__WHAT IS REQUIRED__.
Return only the lines from the top of the data down to the one that holds "- Subida la versión 1", both included, without any pictures.

· · · ·

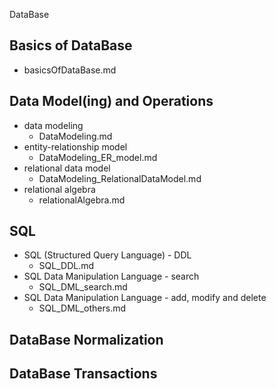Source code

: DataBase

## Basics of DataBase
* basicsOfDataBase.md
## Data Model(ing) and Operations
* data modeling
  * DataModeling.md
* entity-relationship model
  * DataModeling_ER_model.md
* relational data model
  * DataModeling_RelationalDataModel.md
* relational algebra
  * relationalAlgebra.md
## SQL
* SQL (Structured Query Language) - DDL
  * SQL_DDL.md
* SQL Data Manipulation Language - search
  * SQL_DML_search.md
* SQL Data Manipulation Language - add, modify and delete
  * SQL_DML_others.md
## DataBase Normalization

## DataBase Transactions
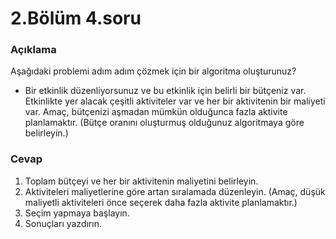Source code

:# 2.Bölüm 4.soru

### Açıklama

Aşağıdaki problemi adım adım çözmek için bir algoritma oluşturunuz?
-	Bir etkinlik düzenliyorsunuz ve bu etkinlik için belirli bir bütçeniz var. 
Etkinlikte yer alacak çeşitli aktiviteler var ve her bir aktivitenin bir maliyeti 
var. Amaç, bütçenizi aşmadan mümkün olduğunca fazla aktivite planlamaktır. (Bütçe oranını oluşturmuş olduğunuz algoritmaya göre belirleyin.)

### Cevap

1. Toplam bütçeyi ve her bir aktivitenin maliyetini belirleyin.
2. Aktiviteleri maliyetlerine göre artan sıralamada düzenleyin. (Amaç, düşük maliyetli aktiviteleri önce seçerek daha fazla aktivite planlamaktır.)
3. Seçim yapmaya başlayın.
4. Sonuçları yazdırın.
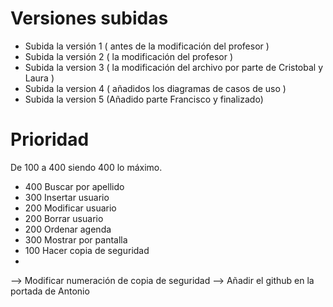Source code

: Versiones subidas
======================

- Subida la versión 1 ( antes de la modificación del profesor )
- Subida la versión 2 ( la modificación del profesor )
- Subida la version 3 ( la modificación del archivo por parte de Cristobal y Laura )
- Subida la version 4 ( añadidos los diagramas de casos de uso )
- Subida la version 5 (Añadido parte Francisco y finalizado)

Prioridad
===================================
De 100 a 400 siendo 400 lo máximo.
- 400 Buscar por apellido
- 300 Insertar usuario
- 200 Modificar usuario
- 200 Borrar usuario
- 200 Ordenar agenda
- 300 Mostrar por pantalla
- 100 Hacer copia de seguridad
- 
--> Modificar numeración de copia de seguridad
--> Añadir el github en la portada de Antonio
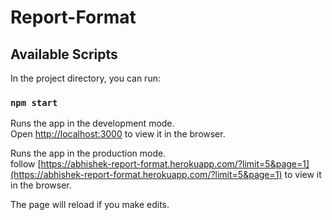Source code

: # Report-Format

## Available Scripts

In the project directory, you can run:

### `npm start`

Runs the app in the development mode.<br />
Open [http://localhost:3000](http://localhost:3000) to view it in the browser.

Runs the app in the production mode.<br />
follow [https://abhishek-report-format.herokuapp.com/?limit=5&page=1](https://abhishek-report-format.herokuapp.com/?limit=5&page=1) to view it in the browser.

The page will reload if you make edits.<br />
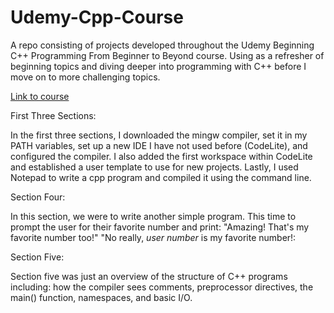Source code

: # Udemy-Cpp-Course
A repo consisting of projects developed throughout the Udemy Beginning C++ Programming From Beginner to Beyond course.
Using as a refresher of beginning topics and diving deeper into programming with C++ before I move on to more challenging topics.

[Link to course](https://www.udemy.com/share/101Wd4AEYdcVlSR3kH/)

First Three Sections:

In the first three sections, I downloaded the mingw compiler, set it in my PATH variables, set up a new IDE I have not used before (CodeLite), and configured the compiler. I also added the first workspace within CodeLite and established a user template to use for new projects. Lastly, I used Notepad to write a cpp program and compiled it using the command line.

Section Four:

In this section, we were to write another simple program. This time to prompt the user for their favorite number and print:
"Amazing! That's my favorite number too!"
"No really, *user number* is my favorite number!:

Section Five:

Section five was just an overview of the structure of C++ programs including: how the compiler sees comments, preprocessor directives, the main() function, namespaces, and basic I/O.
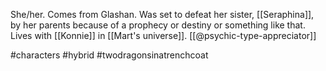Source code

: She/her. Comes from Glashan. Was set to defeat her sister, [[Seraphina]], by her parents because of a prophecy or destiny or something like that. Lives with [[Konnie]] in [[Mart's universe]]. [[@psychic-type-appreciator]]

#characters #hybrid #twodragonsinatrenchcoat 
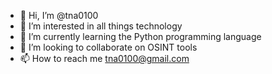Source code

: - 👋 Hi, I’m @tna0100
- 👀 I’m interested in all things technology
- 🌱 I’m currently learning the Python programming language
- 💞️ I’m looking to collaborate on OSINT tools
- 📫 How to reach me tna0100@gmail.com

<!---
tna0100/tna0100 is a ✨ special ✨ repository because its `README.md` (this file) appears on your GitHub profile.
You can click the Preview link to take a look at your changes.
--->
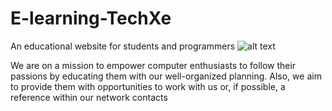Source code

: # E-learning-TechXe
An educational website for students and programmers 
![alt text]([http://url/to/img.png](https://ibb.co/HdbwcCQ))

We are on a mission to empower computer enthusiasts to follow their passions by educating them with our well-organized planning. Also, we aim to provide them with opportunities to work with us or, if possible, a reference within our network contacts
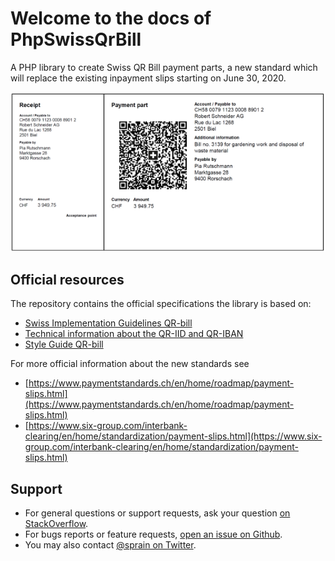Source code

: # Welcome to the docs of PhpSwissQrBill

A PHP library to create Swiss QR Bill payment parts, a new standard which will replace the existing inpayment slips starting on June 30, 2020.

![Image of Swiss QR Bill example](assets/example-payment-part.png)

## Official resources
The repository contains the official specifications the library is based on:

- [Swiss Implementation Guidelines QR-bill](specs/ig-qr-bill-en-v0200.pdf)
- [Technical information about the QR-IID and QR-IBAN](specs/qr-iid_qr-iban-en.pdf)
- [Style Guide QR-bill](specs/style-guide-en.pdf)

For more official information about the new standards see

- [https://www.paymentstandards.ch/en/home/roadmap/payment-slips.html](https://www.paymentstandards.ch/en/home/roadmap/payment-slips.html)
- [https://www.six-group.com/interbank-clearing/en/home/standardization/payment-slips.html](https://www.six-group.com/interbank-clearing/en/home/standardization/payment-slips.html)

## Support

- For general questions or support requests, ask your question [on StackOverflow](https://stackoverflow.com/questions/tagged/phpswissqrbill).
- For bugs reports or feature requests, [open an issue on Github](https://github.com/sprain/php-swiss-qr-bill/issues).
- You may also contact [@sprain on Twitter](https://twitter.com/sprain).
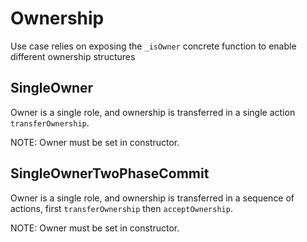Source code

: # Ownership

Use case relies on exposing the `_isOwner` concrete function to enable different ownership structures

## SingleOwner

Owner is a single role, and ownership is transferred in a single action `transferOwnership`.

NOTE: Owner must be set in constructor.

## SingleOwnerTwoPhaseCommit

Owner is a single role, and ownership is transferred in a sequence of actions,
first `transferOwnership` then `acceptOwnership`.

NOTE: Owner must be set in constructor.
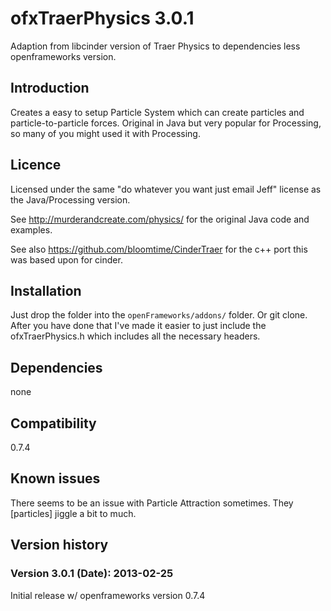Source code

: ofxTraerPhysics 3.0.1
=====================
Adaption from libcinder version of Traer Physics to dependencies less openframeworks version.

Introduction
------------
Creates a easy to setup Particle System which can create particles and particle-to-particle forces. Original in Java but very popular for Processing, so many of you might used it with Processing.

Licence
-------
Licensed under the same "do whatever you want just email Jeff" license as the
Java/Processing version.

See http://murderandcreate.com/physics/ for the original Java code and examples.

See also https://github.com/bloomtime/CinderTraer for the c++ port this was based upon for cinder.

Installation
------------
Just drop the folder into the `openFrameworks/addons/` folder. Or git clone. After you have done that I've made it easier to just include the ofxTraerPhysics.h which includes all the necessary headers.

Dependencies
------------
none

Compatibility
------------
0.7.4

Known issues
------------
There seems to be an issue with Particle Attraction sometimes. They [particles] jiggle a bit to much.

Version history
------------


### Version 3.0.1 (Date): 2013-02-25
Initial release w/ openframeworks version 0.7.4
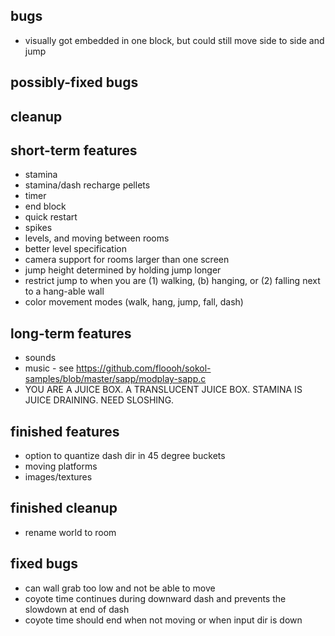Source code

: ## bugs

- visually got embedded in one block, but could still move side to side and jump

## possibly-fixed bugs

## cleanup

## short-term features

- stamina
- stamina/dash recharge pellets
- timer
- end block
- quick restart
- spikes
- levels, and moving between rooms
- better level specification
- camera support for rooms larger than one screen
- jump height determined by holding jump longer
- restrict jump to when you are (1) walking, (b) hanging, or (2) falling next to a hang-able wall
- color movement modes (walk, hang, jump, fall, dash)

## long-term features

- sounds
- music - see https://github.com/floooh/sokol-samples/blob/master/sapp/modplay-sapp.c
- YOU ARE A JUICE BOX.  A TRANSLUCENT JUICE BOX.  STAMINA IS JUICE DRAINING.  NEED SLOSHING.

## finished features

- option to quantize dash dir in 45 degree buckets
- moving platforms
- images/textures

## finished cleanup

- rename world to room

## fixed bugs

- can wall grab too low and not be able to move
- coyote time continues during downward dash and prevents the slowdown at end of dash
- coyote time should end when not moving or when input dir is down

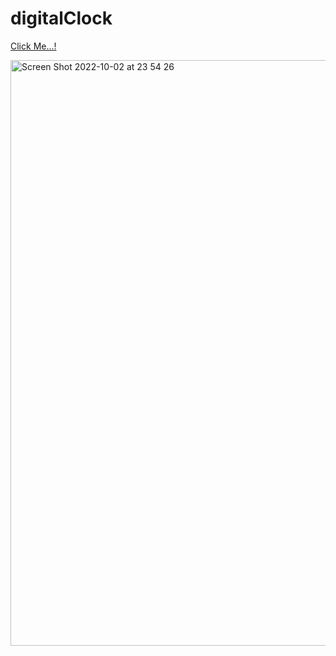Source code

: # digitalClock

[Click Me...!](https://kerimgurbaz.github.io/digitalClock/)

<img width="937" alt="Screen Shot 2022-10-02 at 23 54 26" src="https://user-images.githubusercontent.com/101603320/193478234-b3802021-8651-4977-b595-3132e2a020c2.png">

· · · ·

__SOLVED PROBLEM__.
Source code

: DataBase

## Basics of DataBase
* basicsOfDataBase.md
## Data Model(ing) and Operations
* data modeling
  * DataModeling.md
* entity-relationship model
  * DataModeling_ER_model.md
* relational data model
  * DataModeling_RelationalDataModel.md
* relational algebra
  * relationalAlgebra.md
## SQL
* SQL (Structured Query Language) - DDL
  * SQL_DDL.md
* SQL Data Manipulation Language - search
  * SQL_DML_search.md
* SQL Data Manipulation Language - add, modify and delete
  * SQL_DML_others.md
## DataBase Normalization

## DataBase Transactions
Source code

:# 2.Bölüm 4.soru

### Açıklama

Aşağıdaki problemi adım adım çözmek için bir algoritma oluşturunuz?
-	Bir etkinlik düzenliyorsunuz ve bu etkinlik için belirli bir bütçeniz var. 
Etkinlikte yer alacak çeşitli aktiviteler var ve her bir aktivitenin bir maliyeti 
var. Amaç, bütçenizi aşmadan mümkün olduğunca fazla aktivite planlamaktır. (Bütçe oranını oluşturmuş olduğunuz algoritmaya göre belirleyin.)

### Cevap

1. Toplam bütçeyi ve her bir aktivitenin maliyetini belirleyin.
2. Aktiviteleri maliyetlerine göre artan sıralamada düzenleyin. (Amaç, düşük maliyetli aktiviteleri önce seçerek daha fazla aktivite planlamaktır.)
3. Seçim yapmaya başlayın.
4. Sonuçları yazdırın.
Source code

: Versiones subidas
======================

- Subida la versión 1 ( antes de la modificación del profesor )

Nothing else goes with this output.